AmaZulu Prime Minister Thulasizwe Buthelezi was interrupted by ANC KZN chairperson Siboniso Duma during his address at the 110th commemoration of King Dinuzulu kaCetshwayo at KwaCeza, north of the province.

During his address, Buthelezi publicly criticised the ANC in the province for disrespecting AmaZulu King Misuzulu kaZwelithini, and before he could finish, Duma grabbed the microphone from him, accusing the king’s right-hand man of using the event to score political points.

All parties, including Cyril Ramaphosa, have always shown insurmountable respect and support to the Zulu kingdom because it is a strategic move, especially as elections loom.

On 29 May 2024, some 27,723,820 South Africans will have a constitutional obligation to decide their fate. It is worthwhile to note that the current election battleground is taking place in KZN, the second most populous province in the country.
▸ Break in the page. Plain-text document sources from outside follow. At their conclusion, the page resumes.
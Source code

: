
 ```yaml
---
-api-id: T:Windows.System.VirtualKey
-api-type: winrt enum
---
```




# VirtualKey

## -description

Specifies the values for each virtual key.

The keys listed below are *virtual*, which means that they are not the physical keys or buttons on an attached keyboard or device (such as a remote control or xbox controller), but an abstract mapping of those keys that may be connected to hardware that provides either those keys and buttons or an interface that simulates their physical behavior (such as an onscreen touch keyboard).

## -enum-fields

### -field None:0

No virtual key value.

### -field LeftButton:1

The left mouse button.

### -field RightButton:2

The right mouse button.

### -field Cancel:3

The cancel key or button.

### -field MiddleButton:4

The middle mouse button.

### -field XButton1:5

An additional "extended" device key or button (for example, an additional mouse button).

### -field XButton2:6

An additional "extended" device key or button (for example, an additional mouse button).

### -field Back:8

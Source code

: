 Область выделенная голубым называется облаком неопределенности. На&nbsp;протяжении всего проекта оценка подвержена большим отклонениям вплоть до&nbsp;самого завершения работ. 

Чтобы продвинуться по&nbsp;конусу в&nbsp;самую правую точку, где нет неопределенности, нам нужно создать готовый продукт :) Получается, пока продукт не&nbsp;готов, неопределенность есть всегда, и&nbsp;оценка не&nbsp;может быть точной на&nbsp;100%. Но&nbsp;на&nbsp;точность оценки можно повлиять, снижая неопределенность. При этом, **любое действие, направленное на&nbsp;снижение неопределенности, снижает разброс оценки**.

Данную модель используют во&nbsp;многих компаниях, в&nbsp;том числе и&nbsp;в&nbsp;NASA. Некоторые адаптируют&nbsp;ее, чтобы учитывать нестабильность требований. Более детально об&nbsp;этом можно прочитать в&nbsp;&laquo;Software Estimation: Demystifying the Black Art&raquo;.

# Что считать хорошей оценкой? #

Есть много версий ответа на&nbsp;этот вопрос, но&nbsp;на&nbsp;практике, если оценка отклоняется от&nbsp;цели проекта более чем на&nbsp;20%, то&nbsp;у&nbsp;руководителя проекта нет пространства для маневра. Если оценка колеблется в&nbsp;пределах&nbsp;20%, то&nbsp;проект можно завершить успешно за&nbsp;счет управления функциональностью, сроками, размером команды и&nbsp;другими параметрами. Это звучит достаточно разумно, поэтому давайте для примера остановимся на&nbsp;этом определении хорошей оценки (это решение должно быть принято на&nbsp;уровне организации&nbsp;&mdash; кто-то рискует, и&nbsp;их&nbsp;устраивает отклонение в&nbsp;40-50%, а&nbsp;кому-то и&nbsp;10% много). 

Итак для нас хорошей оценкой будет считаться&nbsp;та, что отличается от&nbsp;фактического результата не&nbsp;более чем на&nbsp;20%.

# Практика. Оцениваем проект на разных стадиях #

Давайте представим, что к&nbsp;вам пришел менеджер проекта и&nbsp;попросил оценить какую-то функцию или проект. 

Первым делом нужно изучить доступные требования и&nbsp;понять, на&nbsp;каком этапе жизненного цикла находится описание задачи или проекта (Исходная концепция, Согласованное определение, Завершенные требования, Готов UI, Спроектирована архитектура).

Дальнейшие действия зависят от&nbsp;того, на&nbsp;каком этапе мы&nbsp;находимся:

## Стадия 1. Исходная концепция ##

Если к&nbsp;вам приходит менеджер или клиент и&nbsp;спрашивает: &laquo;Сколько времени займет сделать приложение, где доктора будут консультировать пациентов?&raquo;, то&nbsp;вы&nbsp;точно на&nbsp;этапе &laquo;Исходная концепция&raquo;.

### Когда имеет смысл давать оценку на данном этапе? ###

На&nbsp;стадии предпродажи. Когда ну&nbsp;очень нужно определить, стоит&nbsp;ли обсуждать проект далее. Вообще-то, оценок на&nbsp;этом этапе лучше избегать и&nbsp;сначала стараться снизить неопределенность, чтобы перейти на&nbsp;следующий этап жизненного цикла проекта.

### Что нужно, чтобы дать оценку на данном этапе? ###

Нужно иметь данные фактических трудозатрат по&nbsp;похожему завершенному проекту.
KZN and Gauteng provinces have approximately 12.28 million eligible voters, which makes up around 44.3% of the total share of votes. This is why main political parties are investing their elections infrastructure in KZN. 

The ANC, which has been dominating the political scene since 1994, understands quite well that losing a pool of votes in KZN will have serious ramifications in their overall results, which several analysts and polls have predicted to go below 50%. 

The ANC in Gauteng is already hanging by a thread, and it seems there is no way in which they can regain the ground, with us having witnessed it losing key metros since 2016.

Notably, the ANC won the province with 50.19% in the 2019 elections, while other political parties grew their electoral support.

What magic then can the ANC perform to regain lost ground? 

This considering the growing disillusionment amongst the people due to unending power cuts, which results in a weaker economy (unemployment). According to Statistics South Africa (StatsSA), there are more than 2.5 million unemployed people in Gauteng.

People are not safe in the streets, and many are living below the poverty line.

The ANC knows that it has lost touch with urban voters, and is relying on rural provinces such as the Eastern Cape, Limpopo, the North West, the Northern Cape to supplement its predicted loss in both Gauteng and KZN in the upcoming elections.

However, opposition parties, especially regional ones, will most likely cut down ANC support in these or some of these provinces. 

The Democratic Alliance (DA) will likely maintain its support, while the Economic Freedom Fighters (EFF) and Freedom Front Plus (FF+) will significantly flex their electoral muscles. 

As they say, the election is a game of numbers, it does not matter so much what the content of your manifesto is grounded on, or how you were able to fill up a stadium. 

Opposition parties including the EFF, DA, and uMkhonto weSizwe Party (MK) Party have done their research well by understanding that they do not have to spread their efforts across the entire country, but pay specific attention to KwaZulu-Natal. 

These parties, including the Inkatha Freedom Party (IFP) also seem to understand quite well that they are not going to have an outright majority, however, share a common interest of putting ANC below 50%.

Why is this important? 

It is a strategic move for smaller parties to be absorbed into state power through a “marriage of convenience” (coalitions) as we have seen in recent years. 

While we are yet to witness members of small parties being included in Cabinet owing to this kind of what is sometimes called an "unholy alliance", we have witnessed how small parties such as the United Democratic Movement (UDM), African Independent Congress (AIC) have been able to deploy their members as mayors in municipalities.

It is also important, especially for many of the “offspring” of the ANC such as EFF, UDM, Congress of the People (COPE), African Congress for Transformation (ACT), and now the MK Party, to prove that their absence in the ANC is in a way responsible for its demise and probable extinction in the coming years, in their lifetime. 

It is political revenge.

Kenneth Mokgatlhe is a political writer and columnist. He is currently studying for his Master of Arts in African Studies, African Sustainable Communities, at Ben Gurion University.